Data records
- - - - - - -
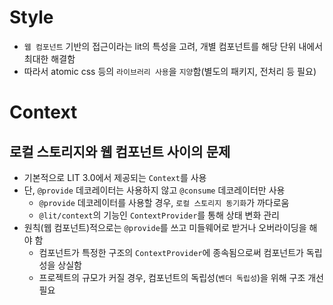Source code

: # Style
- `웹 컴포넌트` 기반의 접근이라는 lit의 특성을 고려, 개별 컴포넌트를 해당 단위 내에서 최대한 해결함
- 따라서 atomic css 등의 `라이브러리 사용`을 `지양`함(별도의 패키지, 전처리 등 필요)

# Context
## 로컬 스토리지와 웹 컴포넌트 사이의 문제
- 기본적으로 LIT 3.0에서 제공되는 `Context`를 사용
- 단, `@provide` 데코레이터는 사용하지 않고 `@consume` 데코레이터만 사용
    - `@provide` 데코레이터를 사용할 경우, `로컬 스토리지 동기화`가 까다로움
    - `@lit/context`의 기능인 `ContextProvider`를 통해 상태 변화 관리
- 원칙(웹 컴포넌트)적으로는 `@provide`를 쓰고 미들웨어로 받거나 오버라이딩을 해야 함
    - 컴포넌트가 특정한 구조의 `ContextProvider`에 종속됨으로써 컴포넌트가 독립성을 상실함
    - 프로젝트의 규모가 커질 경우, 컴포넌트의 독립성(`벤더 독립성`)을 위해 구조 개선 필요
- - - - - - -
**What you will do:**
Apart from the pictures, all of the data should be repeated exactly.

**Result of this task:**
Source code

: # Style
- `웹 컴포넌트` 기반의 접근이라는 lit의 특성을 고려, 개별 컴포넌트를 해당 단위 내에서 최대한 해결함
- 따라서 atomic css 등의 `라이브러리 사용`을 `지양`함(별도의 패키지, 전처리 등 필요)

# Context
## 로컬 스토리지와 웹 컴포넌트 사이의 문제
- 기본적으로 LIT 3.0에서 제공되는 `Context`를 사용
- 단, `@provide` 데코레이터는 사용하지 않고 `@consume` 데코레이터만 사용
    - `@provide` 데코레이터를 사용할 경우, `로컬 스토리지 동기화`가 까다로움
    - `@lit/context`의 기능인 `ContextProvider`를 통해 상태 변화 관리
- 원칙(웹 컴포넌트)적으로는 `@provide`를 쓰고 미들웨어로 받거나 오버라이딩을 해야 함
    - 컴포넌트가 특정한 구조의 `ContextProvider`에 종속됨으로써 컴포넌트가 독립성을 상실함
    - 프로젝트의 규모가 커질 경우, 컴포넌트의 독립성(`벤더 독립성`)을 위해 구조 개선 필요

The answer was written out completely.